Cross-posted at WLF’s Forbes.com contributor page
With class action lawyers still buzzing around food makers like angry gnats in summer, targets of these labeling and marketing suits welcome any instance where a federal judge gets the fly-swatter out and slaps down a case or two. Or three, as we’re about to describe.
Evidence, Why do We Need Evidence?: Ries v. AriZona Beverages. We’ve been a bit hard on the U.S. District Court for the Northern District of California (aka “The Food Court”). We’ve even been critical of Judge Seeborg’s ruling in Ries late last year. His latest ruling in this “high fructose corn syrup (HFCS) and citric acid are not ’100% natural’” class action, however, hits the spot just like cold ice tea. The defendants moved for summary judgment based on the fact that Ries had not provided evidence that HFCS and citric acid are artificial. Judge Seeborg had granted Ries discovery last September and urged her to find such evidence.

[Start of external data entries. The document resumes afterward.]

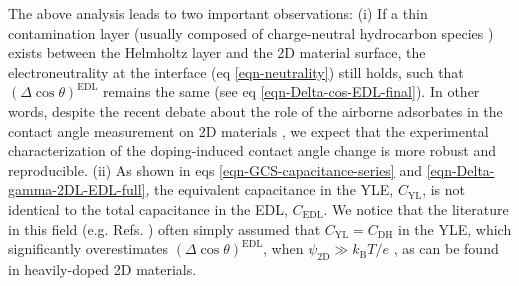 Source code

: \documentclass[journal=langd5,manuscript=article,email=true,hyperref=true,keywords=true]{achemso}
\begin{document}
The above analysis leads to two important observations: (i) If a thin
contamination layer (usually composed of charge-neutral hydrocarbon
species \cite{li_effect_2013}) exists between the Helmholtz layer and
the 2D material surface, the electroneutrality at the interface (eq
\ref{eqn-neutrality}) still holds, such that \((\Delta \cos
\theta)^{\mathrm{EDL}}\) remains the same (see eq
\ref{eqn-Delta-cos-EDL-final}). In other words, despite the recent
debate about the role of the airborne adsorbates in the contact angle
measurement on 2D materials
\cite{li_effect_2013,Kozbial_2015,Xu_2013_withwhat,Chow_2015}, we expect
that the experimental characterization of the doping-induced contact
angle change is more robust and reproducible. (ii) As shown in eqs
\ref{eqn-GCS-capacitance-series} and \ref{eqn-Delta-gamma-2DL-EDL-full},
the equivalent capacitance in the YLE, \(C_{\mathrm{YL}}\), is not
identical to the total capacitance in the EDL, \(C_{\mathrm{EDL}}\). We
notice that the literature in this field (e.g. Refs.
)
often simply assumed that \(C_{\mathrm{YL}}=C_{\mathrm{DH}}\) in the
YLE, which significantly overestimates \((\Delta \cos
\theta)^{\mathrm{EDL}}\), when \(\psi_{\mathrm{2D}} \gg
k_{\mathrm{B}}T/e\) \cite{israelachvili03_inter}, as can be found in heavily-doped 2D materials. 
\end{document}
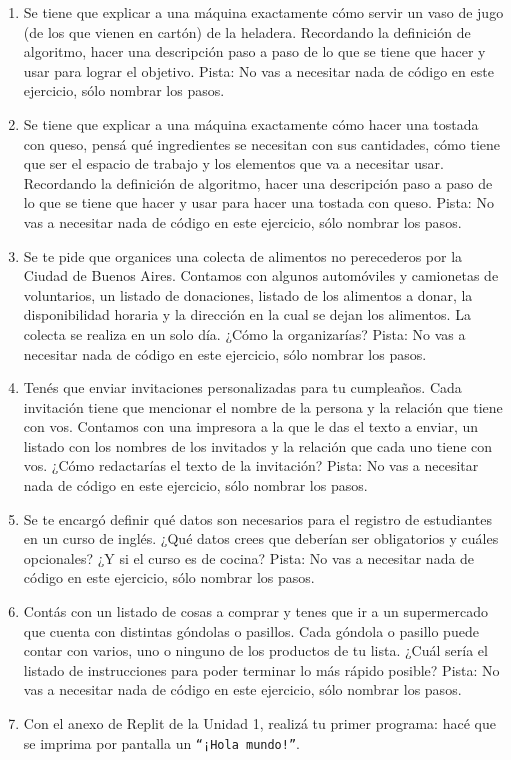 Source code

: \documentclass[
  letterpaper,
  DIV=11,
  numbers=noendperiod]{scrreprt}
\begin{document}
\begin{enumerate}
\def\labelenumi{\arabic{enumi}.}
\item
  Se tiene que explicar a una máquina exactamente cómo servir un vaso de
  jugo (de los que vienen en cartón) de la heladera. Recordando la
  definición de algoritmo, hacer una descripción paso a paso de lo que
  se tiene que hacer y usar para lograr el objetivo. Pista: No vas a
  necesitar nada de código en este ejercicio, sólo nombrar los pasos.
\item
  Se tiene que explicar a una máquina exactamente cómo hacer una tostada
  con queso, pensá qué ingredientes se necesitan con sus cantidades,
  cómo tiene que ser el espacio de trabajo y los elementos que va a
  necesitar usar. Recordando la definición de algoritmo, hacer una
  descripción paso a paso de lo que se tiene que hacer y usar para hacer
  una tostada con queso. Pista: No vas a necesitar nada de código en
  este ejercicio, sólo nombrar los pasos.
\item
  Se te pide que organices una colecta de alimentos no perecederos por
  la Ciudad de Buenos Aires. Contamos con algunos automóviles y
  camionetas de voluntarios, un listado de donaciones, listado de los
  alimentos a donar, la disponibilidad horaria y la dirección en la cual
  se dejan los alimentos. La colecta se realiza en un solo día. ¿Cómo la
  organizarías? Pista: No vas a necesitar nada de código en este
  ejercicio, sólo nombrar los pasos.
\item
  Tenés que enviar invitaciones personalizadas para tu cumpleaños. Cada
  invitación tiene que mencionar el nombre de la persona y la relación
  que tiene con vos. Contamos con una impresora a la que le das el texto
  a enviar, un listado con los nombres de los invitados y la relación
  que cada uno tiene con vos. ¿Cómo redactarías el texto de la
  invitación? Pista: No vas a necesitar nada de código en este
  ejercicio, sólo nombrar los pasos.
\item
  Se te encargó definir qué datos son necesarios para el registro de
  estudiantes en un curso de inglés. ¿Qué datos crees que deberían ser
  obligatorios y cuáles opcionales? ¿Y si el curso es de cocina? Pista:
  No vas a necesitar nada de código en este ejercicio, sólo nombrar los
  pasos.
\item
  Contás con un listado de cosas a comprar y tenes que ir a un
  supermercado que cuenta con distintas góndolas o pasillos. Cada
  góndola o pasillo puede contar con varios, uno o ninguno de los
  productos de tu lista. ¿Cuál sería el listado de instrucciones para
  poder terminar lo más rápido posible? Pista: No vas a necesitar nada
  de código en este ejercicio, sólo nombrar los pasos.
\item
  Con el anexo de Replit de la Unidad 1, realizá tu primer programa:
  hacé que se imprima por pantalla un \texttt{“¡Hola\ mundo!”}.
\end{enumerate}
\end{document}

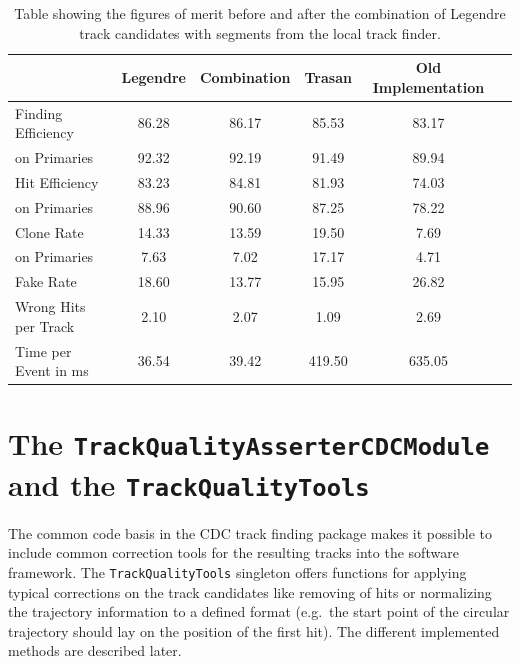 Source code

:\begin{table}
  \caption{Table showing the figures of merit before and after the combination of Legendre track candidates with segments from the local track finder.}
  \centering
  \begin{tabular}{lccccc} \toprule
    & Legendre & Combination & Trasan & Old Implementation \\ \midrule
    Finding Efficiency   & 86.28 & 86.17 & 85.53 & 83.17 \\
    \quad on Primaries   & 92.32 & 92.19 & 91.49 & 89.94 \\ 
    Hit Efficiency       & 83.23 & 84.81 & 81.93 & 74.03 \\
    \quad on Primaries   & 88.96 & 90.60 & 87.25 & 78.22 \\ 
    Clone Rate           & 14.33 & 13.59 & 19.50 & 7.69 \\
    \quad on Primaries   & 7.63  & 7.02  & 17.17 & 4.71 \\ 
    Fake Rate            & 18.60 & 13.77 & 15.95 & 26.82 \\ 
    Wrong Hits per Track & 2.10  & 2.07  & 1.09  & 2.69 \\ 
    Time per Event in ms & 36.54 & 39.42 & 419.50& 635.05 \\ \bottomrule
  \end{tabular}
  \label{tab-segment-track-combiner-fom}
\end{table}

\section{The \texttt{Track\-Quality\-Asserter\-CDC\-Module} and the \texttt{Track\-Quality\-Tools}}  \label{section-quality}

The common code basis in the CDC track finding package makes it possible to include common correction tools for the resulting tracks into the software framework. The \texttt{TrackQualityTools} singleton offers functions for applying typical corrections on the track candidates like removing of hits or normalizing the trajectory information to a defined format (e.g.\ the start point of the circular trajectory should lay on the position of the first hit). The different implemented methods are described later.

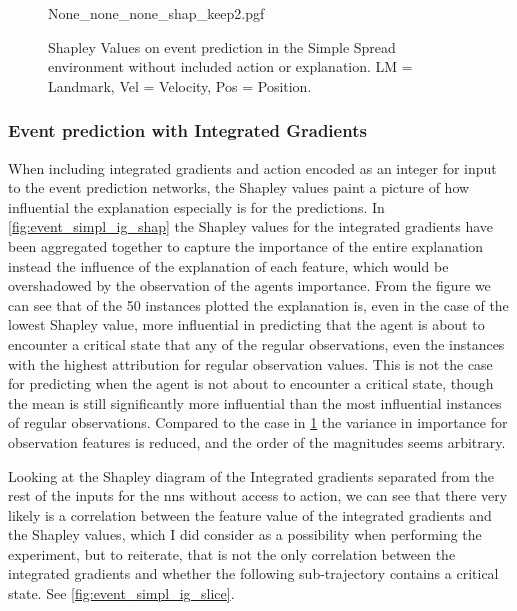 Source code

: \documentclass[UKenglish]{uiomasterthesis}
\begin{document}
\begin{figure}[hbtp]
\centering
{None_none_none_shap_keep2.pgf}
\caption{Shapley Values on event prediction in the Simple Spread environment without included action or explanation. LM = Landmark, Vel = Velocity, Pos = Position.}
\label{fig:event_simpl_shap}
\end{figure}

\subsubsection{Event prediction with Integrated Gradients}
When including integrated gradients and action encoded as an integer for input to the event prediction networks, the Shapley values paint a picture of how influential the explanation especially is for the predictions. In \cref{fig:event_simpl_ig_shap} the Shapley values for the integrated gradients have been aggregated together to capture the importance of the entire explanation instead the influence of the explanation of each feature, which would be overshadowed by the observation of the agents importance. From the figure we can see that of the 50 instances plotted the explanation is, even in the case of the lowest Shapley value, more influential in predicting that the agent is about to encounter a critical state that any of the regular observations, even the instances with the highest attribution for regular observation values. This is not the case for predicting when the agent is not about to encounter a critical state, though the mean is still significantly more influential than the most influential instances of regular observations. Compared to the case in \cref{fig:event_simpl_shap} the variance in importance for observation features is reduced, and the order of the magnitudes seems arbitrary.

Looking at the Shapley diagram of the Integrated gradients separated from the rest of the inputs for the \acp{nn} without access to action, we can see that there very likely is a correlation between the feature value of the integrated gradients and the Shapley values, which I did consider as a possibility when performing the experiment, but to reiterate, that is not the only correlation between the integrated gradients and whether the following sub-trajectory contains a critical state. See \cref{fig:event_simpl_ig_slice}.
\end{document}
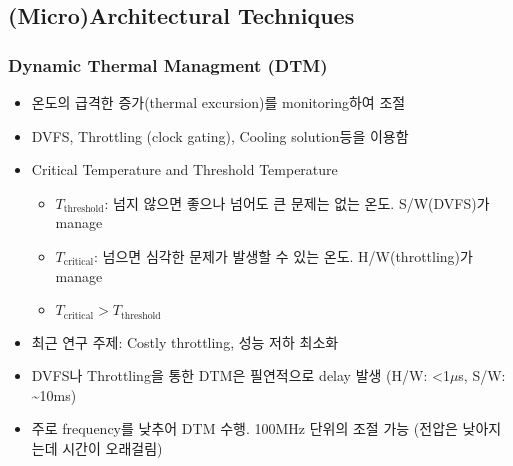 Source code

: \subsection{(Micro)Architectural Techniques}

\subsubsection*{Dynamic Thermal Managment (DTM)}
\begin{itemize}
    \item 온도의 급격한 증가(thermal excursion)를 monitoring하여 조절
    \item DVFS, Throttling (clock gating), Cooling solution등을 이용함
    \item Critical Temperature and Threshold Temperature
    \begin{itemize}
        \item $T_{\mathrm{threshold}}$: 넘지 않으면 좋으나 넘어도 큰 문제는 없는 온도. S/W(DVFS)가 manage
        \item $T_{\mathrm{critical}}$: 넘으면 심각한 문제가 발생할 수 있는 온도. H/W(throttling)가 manage
        \item $T_{\mathrm{critical}} > T_{\mathrm{threshold}}$
    \end{itemize}
    \item 최근 연구 주제: Costly throttling, 성능 저하 최소화
    \item DVFS나 Throttling을 통한 DTM은 필연적으로 delay 발생 (H/W: \textless 1$\mu$s, S/W: \textasciitilde 10ms)
    \begin{figures}
    \end{figures}
    \item 주로 frequency를 낮추어 DTM 수행. 100MHz 단위의 조절 가능 (전압은 낮아지는데 시간이 오래걸림)
\end{itemize}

As the judge wrote in his March 28 ruling, “Plaintiffs have not introduced any evidence showing that HFCS or citric acid are artificial.” The plaintiffs urged Judge Seeborg to “take judicial notice” of the fact that federal patents have been issued for the process of producing HFCS, which they claimed proved it was not natural. The judge saw this as “an extension of their rhetoric,” and that “In the face of a motion for summary judgment, rhetoric is no substitute for evidence.” Separately the judge also found that there was not a “scintilla of evidence” to support damages in the case, and that due to the attorneys’ failure “to prosecute this action adequately,” the class action should be decertified due to inadequate representation.
What is it, Honey?: Cardona v. Target Corp. After purchasing a $3 bottle of honey at Target, Ms. Cardona allegedly read in an online newspaper article that her Target-brand honey had been stripped of its pollen. That action, Ms. Cardona allegedly believes, strips honey of its identity as “honey,” so the hoodwinked shopper filed a class action lawsuit claiming violations of California laws.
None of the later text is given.